Selling or transferring a company is a process that, to be successful, requires a written plan. This plan should set your exit objectives – financial and otherwise – and document how you will achieve those goals.
A checklist assigning responsibility for all tasks that must be completed throughout the exit planning process is vital. This roster should also set task completion dates and designate parties responsible for completing each task.
Executing an exit plan should not be a solo endeavor. If you go it alone, you will likely leave a lot on the table – in terms of money, time and perhaps even your emotional well-being. It is in your best interest to hire an experienced team of professionals, including a trained exit planner, an attorney, CPA and financial advisor.
To select an exit path, identify your most important objectives, both financial and non-financial. Internal and external considerations impact an owner’s choice of exit. An example of an interior consideration is the owner who wants to transfer the business for cash, but is unwilling to place his established company and the fates of employees to an unknown third party; in this case he may decide that a carefully-designed sale to a key employee or group of employees is most suitable. Exterior considerations include business, market or financial conditions. If selling “right now” is not necessary, a business owner might wait it out a couple years to avoid dealing with an anemic market.
For many business owners, the answer to the following key questions determines if and when they will transfer or sell – how much is my business worth and what is its marketability? An experienced appraiser active in the merger and acquisition marketplace can provide an accurate answer, largely based on a company’s financial statements.
Whether you intend to transfer your business to someone within the company or sell to a third party, demonstrating financial stability is a crucial step in establishing a successful exit.

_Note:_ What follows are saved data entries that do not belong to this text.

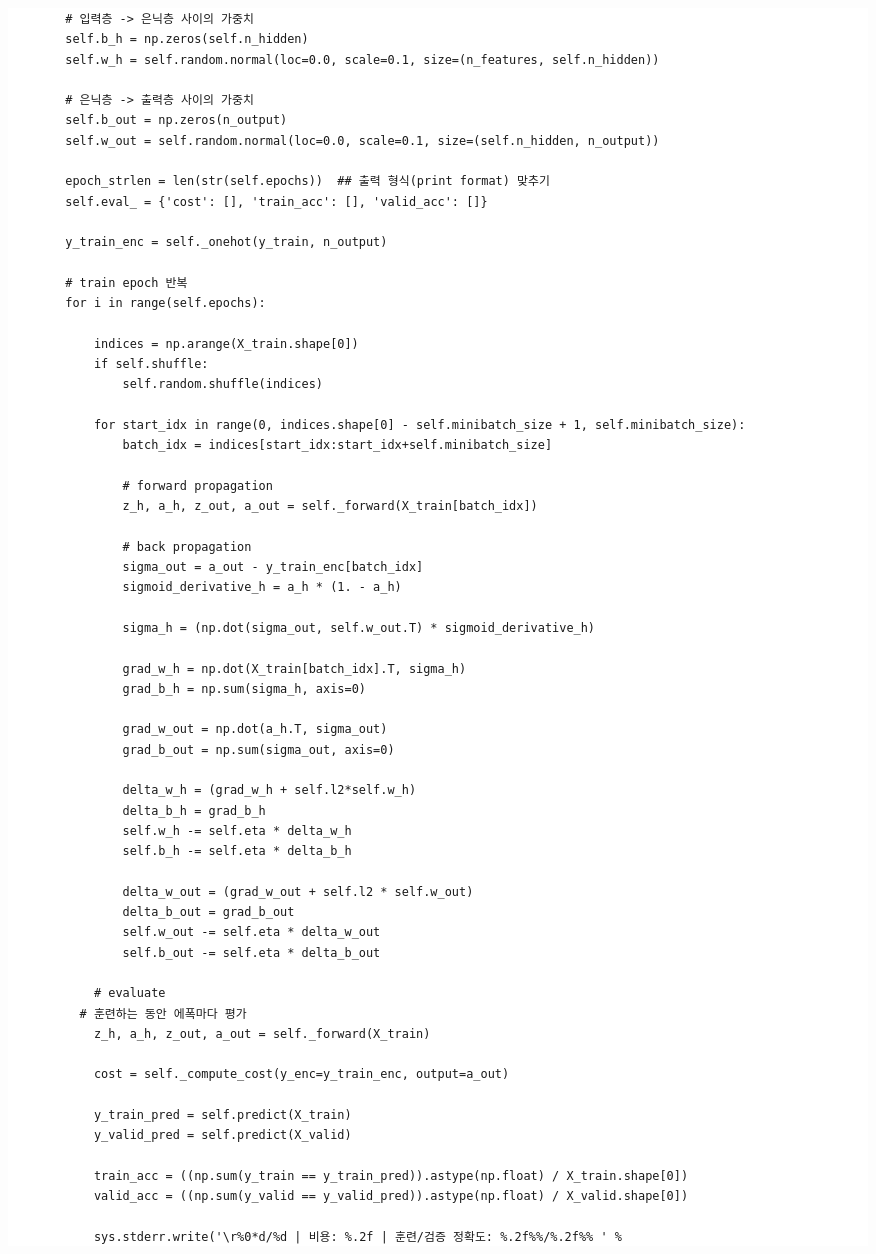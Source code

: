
   ```
          # 입력층 -> 은닉층 사이의 가중치
          self.b_h = np.zeros(self.n_hidden)
          self.w_h = self.random.normal(loc=0.0, scale=0.1, size=(n_features, self.n_hidden))
  
          # 은닉층 -> 출력층 사이의 가중치
          self.b_out = np.zeros(n_output)
          self.w_out = self.random.normal(loc=0.0, scale=0.1, size=(self.n_hidden, n_output))
  
          epoch_strlen = len(str(self.epochs))	## 출력 형식(print format) 맞추기
          self.eval_ = {'cost': [], 'train_acc': [], 'valid_acc': []}
  
          y_train_enc = self._onehot(y_train, n_output)
  
          # train epoch 반복
          for i in range(self.epochs):
  
              indices = np.arange(X_train.shape[0])
              if self.shuffle:
                  self.random.shuffle(indices)
  
              for start_idx in range(0, indices.shape[0] - self.minibatch_size + 1, self.minibatch_size):
                  batch_idx = indices[start_idx:start_idx+self.minibatch_size]
  
                  # forward propagation
                  z_h, a_h, z_out, a_out = self._forward(X_train[batch_idx])
  
                  # back propagation
                  sigma_out = a_out - y_train_enc[batch_idx]
                  sigmoid_derivative_h = a_h * (1. - a_h)
  
                  sigma_h = (np.dot(sigma_out, self.w_out.T) * sigmoid_derivative_h)
  
                  grad_w_h = np.dot(X_train[batch_idx].T, sigma_h)
                  grad_b_h = np.sum(sigma_h, axis=0)
  
                  grad_w_out = np.dot(a_h.T, sigma_out)
                  grad_b_out = np.sum(sigma_out, axis=0)
  
                  delta_w_h = (grad_w_h + self.l2*self.w_h)
                  delta_b_h = grad_b_h
                  self.w_h -= self.eta * delta_w_h
                  self.b_h -= self.eta * delta_b_h
  
                  delta_w_out = (grad_w_out + self.l2 * self.w_out)
                  delta_b_out = grad_b_out
                  self.w_out -= self.eta * delta_w_out
                  self.b_out -= self.eta * delta_b_out
  
              # evaluate
  			# 훈련하는 동안 에폭마다 평가
              z_h, a_h, z_out, a_out = self._forward(X_train)
  
              cost = self._compute_cost(y_enc=y_train_enc, output=a_out)
  
              y_train_pred = self.predict(X_train)
              y_valid_pred = self.predict(X_valid)
  
              train_acc = ((np.sum(y_train == y_train_pred)).astype(np.float) / X_train.shape[0])
              valid_acc = ((np.sum(y_valid == y_valid_pred)).astype(np.float) / X_valid.shape[0])
  
              sys.stderr.write('\r%0*d/%d | 비용: %.2f | 훈련/검증 정확도: %.2f%%/%.2f%% ' %
  ```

Your exit planner, CPA and/or financial advisor must determine your company’s current situation. This will require the review of business tax returns for a minimum of the past three years. He/she must also review current financial statements of the business as they will provide a clearer picture of your current financial position to gauge what has already been accomplished and what still needs to be completed to create a successful exit plan.
These statements supply cash flow information, historic earnings and financial trends, creating an indicator of the company’s financial future. If you plan to sell your business during the first half of 2009, you should have cash flow projections for the remainder of that year, in addition to the years 2010 through 2013. These projections must be grounded in the reality of past actual performance, not your rosy hopes for the future.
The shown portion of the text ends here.